A federal appeals court Thursday issued an opinion that Los Angeles County is liable for excessively high levels of stormwater pollution in a long-running lawsuit filed by environmental groups against the county.

The Santa Monica Baykeeper and the National Resources Defense Council sued the county in 2008 over pollution that they said violated storm-water permits in the Los Angeles and San Gabriel rivers.

County officials argued that, because other cities discharge polluted runoff upstream from monitoring sites, the county is not primarily to blame.

The U.S. 9th Circuit Court of Appeals, however, ruled in its opinion that the county is still liable for any high pollution levels detected at monitoring stations.

Acceptance of the county’s interpretation of requirements would lead to “an unreasonable result,” the panel said. 

“Under the County Defendant’s reading of the Permit, individual Permittees could discharge an unlimited amount of pollutants…but never be held liable for those discharges based on the results of the emissions monitoring, even though that monitoring is explicitly intended to assess whether Permittees are in compliance,” the opinion said.

Now the case will return to the federal district court to determine how the county will fix the violations, the Los Angeles Times reported.

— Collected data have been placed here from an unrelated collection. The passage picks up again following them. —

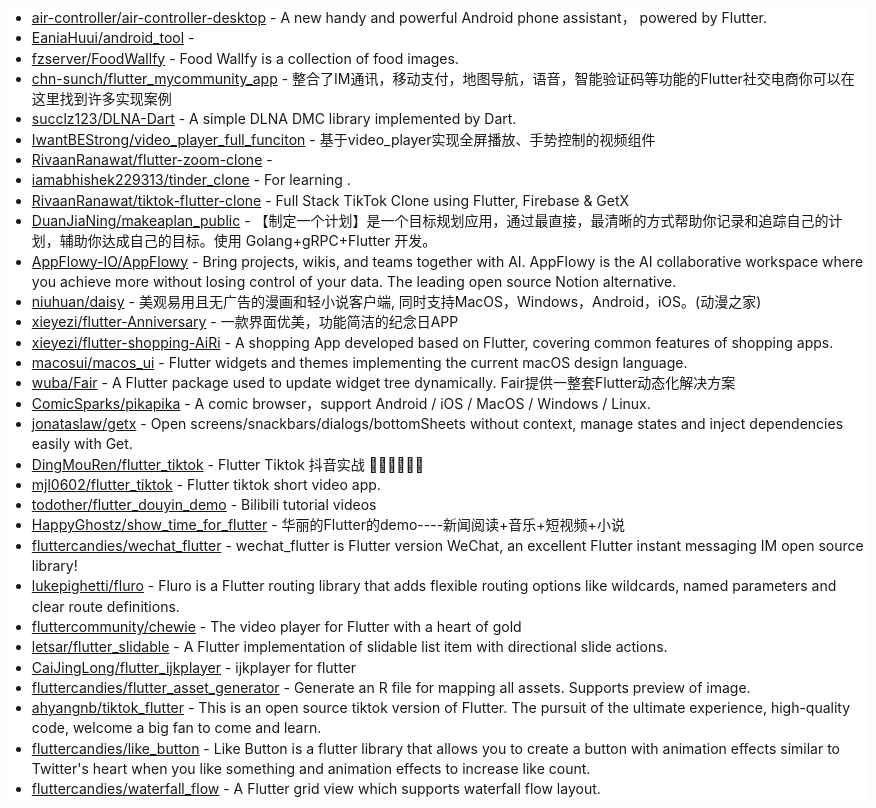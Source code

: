 - [air-controller/air-controller-desktop](https://github.com/air-controller/air-controller-desktop) - A new handy and powerful Android phone assistant， powered by Flutter.
- [EaniaHuui/android_tool](https://github.com/EaniaHuui/android_tool) - 
- [fzserver/FoodWallfy](https://github.com/fzserver/FoodWallfy) - Food Wallfy is a collection of food images.
- [chn-sunch/flutter_mycommunity_app](https://github.com/chn-sunch/flutter_mycommunity_app) - 整合了IM通讯，移动支付，地图导航，语音，智能验证码等功能的Flutter社交电商你可以在这里找到许多实现案例
- [succlz123/DLNA-Dart](https://github.com/succlz123/DLNA-Dart) - A simple DLNA DMC library implemented by Dart.
- [IwantBEStrong/video_player_full_funciton](https://github.com/IwantBEStrong/video_player_full_funciton) - 基于video_player实现全屏播放、手势控制的视频组件
- [RivaanRanawat/flutter-zoom-clone](https://github.com/RivaanRanawat/flutter-zoom-clone) - 
- [iamabhishek229313/tinder_clone](https://github.com/iamabhishek229313/tinder_clone) - For learning   .
- [RivaanRanawat/tiktok-flutter-clone](https://github.com/RivaanRanawat/tiktok-flutter-clone) - Full Stack TikTok Clone using Flutter, Firebase & GetX
- [DuanJiaNing/makeaplan_public](https://github.com/DuanJiaNing/makeaplan_public) - 【制定一个计划】是一个目标规划应用，通过最直接，最清晰的方式帮助你记录和追踪自己的计划，辅助你达成自己的目标。使用 Golang+gRPC+Flutter 开发。
- [AppFlowy-IO/AppFlowy](https://github.com/AppFlowy-IO/AppFlowy) - Bring projects, wikis, and teams together with AI. AppFlowy is the AI collaborative workspace where you achieve more without losing control of your data. The leading open source Notion alternative.
- [niuhuan/daisy](https://github.com/niuhuan/daisy) - 美观易用且无广告的漫画和轻小说客户端, 同时支持MacOS，Windows，Android，iOS。(动漫之家)
- [xieyezi/flutter-Anniversary](https://github.com/xieyezi/flutter-Anniversary) - 一款界面优美，功能简洁的纪念日APP
- [xieyezi/flutter-shopping-AiRi](https://github.com/xieyezi/flutter-shopping-AiRi) - A shopping App developed based on Flutter, covering common features of shopping apps.
- [macosui/macos_ui](https://github.com/macosui/macos_ui) - Flutter widgets and themes implementing the current macOS design language.
- [wuba/Fair](https://github.com/wuba/Fair) - A Flutter package used to update widget tree dynamically. Fair提供一整套Flutter动态化解决方案
- [ComicSparks/pikapika](https://github.com/ComicSparks/pikapika) - A comic browser，support Android / iOS / MacOS / Windows / Linux.
- [jonataslaw/getx](https://github.com/jonataslaw/getx) - Open screens/snackbars/dialogs/bottomSheets without context, manage states and inject dependencies easily with Get.
- [DingMouRen/flutter_tiktok](https://github.com/DingMouRen/flutter_tiktok) - Flutter Tiktok 抖音实战  🍰🍓🍖🍟🍕🍔
- [mjl0602/flutter_tiktok](https://github.com/mjl0602/flutter_tiktok) - Flutter tiktok short video app.
- [todother/flutter_douyin_demo](https://github.com/todother/flutter_douyin_demo) - Bilibili tutorial videos
- [HappyGhostz/show_time_for_flutter](https://github.com/HappyGhostz/show_time_for_flutter) - 华丽的Flutter的demo----新闻阅读+音乐+短视频+小说
- [fluttercandies/wechat_flutter](https://github.com/fluttercandies/wechat_flutter) - wechat_flutter is Flutter version WeChat, an excellent Flutter instant messaging IM open source library!
- [lukepighetti/fluro](https://github.com/lukepighetti/fluro) - Fluro is a Flutter routing library that adds flexible routing options like wildcards, named parameters and clear route definitions.
- [fluttercommunity/chewie](https://github.com/fluttercommunity/chewie) - The video player for Flutter with a heart of gold
- [letsar/flutter_slidable](https://github.com/letsar/flutter_slidable) - A Flutter implementation of slidable list item with directional slide actions.
- [CaiJingLong/flutter_ijkplayer](https://github.com/CaiJingLong/flutter_ijkplayer) - ijkplayer for flutter
- [fluttercandies/flutter_asset_generator](https://github.com/fluttercandies/flutter_asset_generator) - Generate an R file for mapping all assets. Supports preview of image.
- [ahyangnb/tiktok_flutter](https://github.com/ahyangnb/tiktok_flutter) - This is an open source tiktok version of Flutter. The pursuit of the ultimate experience, high-quality code, welcome a big fan to come and learn.
- [fluttercandies/like_button](https://github.com/fluttercandies/like_button) - Like Button is a flutter library that allows you to create a button with animation effects similar to Twitter's heart when you like something and animation effects to increase like count.
- [fluttercandies/waterfall_flow](https://github.com/fluttercandies/waterfall_flow) - A Flutter grid view which supports waterfall flow layout.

In 2011, the appeals court ruled that the county was liable for river pollution. The county then appealed the case to the U.S. Supreme Court, which ruled in January that the county is liable for discharges of polluted water from the county-controlled concrete channels, where monitors are located, to downstream portions that lack concrete linings.

Both the Los Angeles and San Gabriel rivers drain polluted water into coastal waters, including the Santa Monica Bay, which can cause residents and tourists to become ill from exposure to polluted water.

Stormwater becomes polluted by contaminants, such as sediments, trash, used motor oil, pesticides and raw sewage, in urban environment before making its way to storm drains and sewers and runoff into other bodies of water, according to the opinion. The panel said that stormwater runoff is “one of the most significant sources of water pollution in the nation.”